The invention provides a method of producing alcohol alkoxylates where the amount of byproducts, including carbon monoxide and/or polyalkyleneglycols, is reduced. It is believed that the amount of byproducts is reduced by reducing the amount of formate esters in the alcohol feed to the alkoxylation step. The invention includes a treatment or other step to reduce the amount of formate esters in the alcohol stream. The treatment step can include hydrogenation or saponification.
The one or more alcohols that are alkoxylated may be produced in any way. In a preferred embodiment, the alcohols are produced by hydroformylation of one or more olefins. Hydroformylation comprises the reaction of olefinic hydrocarbon compounds with carbon monoxide and hydrogen in the presence of a catalyst.

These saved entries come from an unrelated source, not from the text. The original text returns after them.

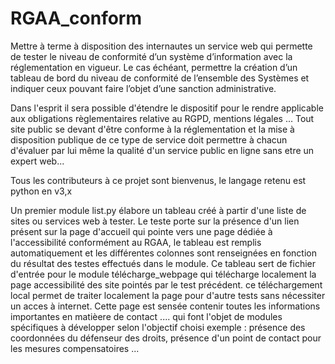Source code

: # RGAA_conform
Mettre à terme à disposition des internautes un service web qui permette de tester le niveau de conformité d’un système d’information avec la réglementation en vigueur. Le cas échéant, permettre la création d’un tableau de bord du niveau de conformité de l’ensemble des Systèmes et indiquer ceux pouvant faire l’objet d’une sanction administrative. 

Dans l'esprit il sera possible d'étendre le dispositif pour le rendre applicable aux obligations règlementaires relative au RGPD, mentions légales ... Tout site public se devant d'être conforme à la réglementation et la mise à disposition publique de ce type de service doit permettre à chacun d'évaluer par lui même la qualité d'un service public en ligne sans etre un expert web...

Tous les contributeurs à ce projet sont bienvenus, le langage retenu est python en v3,x

Un premier module list.py élabore un tableau créé à partir d'une liste de sites ou services web à tester.
Le teste porte sur la présence d'un lien présent sur la page d'accueil qui pointe vers une page dédiée à l'accessibilité conformément au RGAA,
le tableau est remplis automatiquement et les différentes colonnes sont renseignées en fonction du résultat des testes effectués dans le module.
Ce tableau sert de fichier d'entrée pour le module télécharge_webpage qui télécharge localement la page accessibilité des site pointés par le test précédent.
ce téléchargement local permet de traiter localement la page pour d'autre tests sans nécessiter un acces à internet. Cette page est sensée contenir toutes les informations importantes en matièere de contact .... qui font l'objet de modules spécifiques à développer selon l'objectif choisi exemple : présence des coordonnées du défenseur des droits, présence d'un point de contact pour les mesures compensatoires ...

For example, alcohols may be prepared by any of the methods described in U.S. Pat. Nos. 3,239,571; 3,274,263; 3,420,898; 5,849,960; 6,150,222; and 6,222,077 all of which are herein incorporated by reference.
The feed to the hydroformylation process comprises one or more hydrocarbons, preferably having from 4 to 20 carbon atoms, and more preferably from 8 to 18 carbon atoms. The hydrocarbon is preferably an olefinic compound, and it may be an alpha-olefin or an internal olefin. If a single hydrocarbon is used then a single alcohol will be produced, but in some embodiments, a mixture of hydrocarbons are used (i.e., having varying carbon chain lengths) which result in a mixture of alcohols
The reaction may be carried out in the presence of a solvent. The solvent should be inert in that it does not substantially interfere with the hydroformylation reaction. Suitable solvents include alkanes, alcohols and ethers.

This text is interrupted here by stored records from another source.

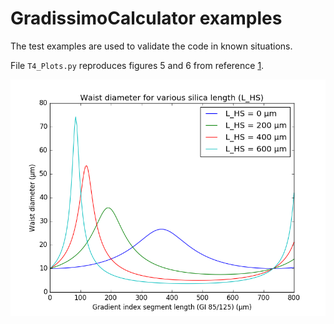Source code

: GradissimoCalculator examples
=============================

The test examples are used to validate the code in known situations.

File `T4_Plots.py` reproduces figures 5 and 6 from reference [1].

![Reproducing figure 5 from reference [1]](figure/ref_1_figure_5.png)

[1]: https://www.osapublishing.org/jlt/abstract.cfm?uri=jlt-17-5-924


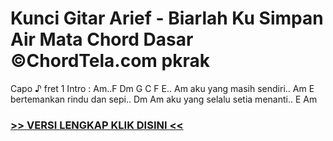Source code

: 
 # Kunci Gitar Arief - Biarlah Ku Simpan Air Mata Chord Dasar ©ChordTela.com pkrak


Capo ♪ fret 1 Intro : Am..F Dm G C F E.. Am aku yang masih sendiri.. Am E bertemankan rindu dan sepi.. Dm Am aku yang selalu setia menanti.. E Am

###  <a href="https://shortlighzx.web.app?sq=Kunci Gitar Arief - Biarlah Ku Simpan Air Mata Chord Dasar ©ChordTela.com"> >> VERSI LENGKAP KLIK DISINI << </a>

The ratio of hydrogen to carbon monoxide fed to the reaction may be varied significantly. For example, the ratio of hydrogen to carbon monoxide may be within the range of from 1:1 to 10:1. The ratio has an effect on the product slate produced because aldehydes are formed in the reaction of 1 mole of hydrogen and 1 mole of carbon monoxide with the hydrocarbon while alcohols are formed in the reaction of 2 moles of hydrogen and 1 mole of carbon monoxide with the hydrocarbon.
The hydroformylation catalyst may be any suitable catalyst known in the art. The catalyst may comprise a metal-ligand complex. The catalyst may comprise cobalt, rhenium, osmium, iridium or platinum. The catalyst may also comprise a phosphorous containing ligand. The ligand may comprise a tertiary organo phosphorous compound in which the phosphorous is trivalent (also referred to as phosphines), for example tributyl phosphine or triphenyl phosphine. The catalyst may comprise a complex of a metal with carbon monoxide and a tertiary organophosphine.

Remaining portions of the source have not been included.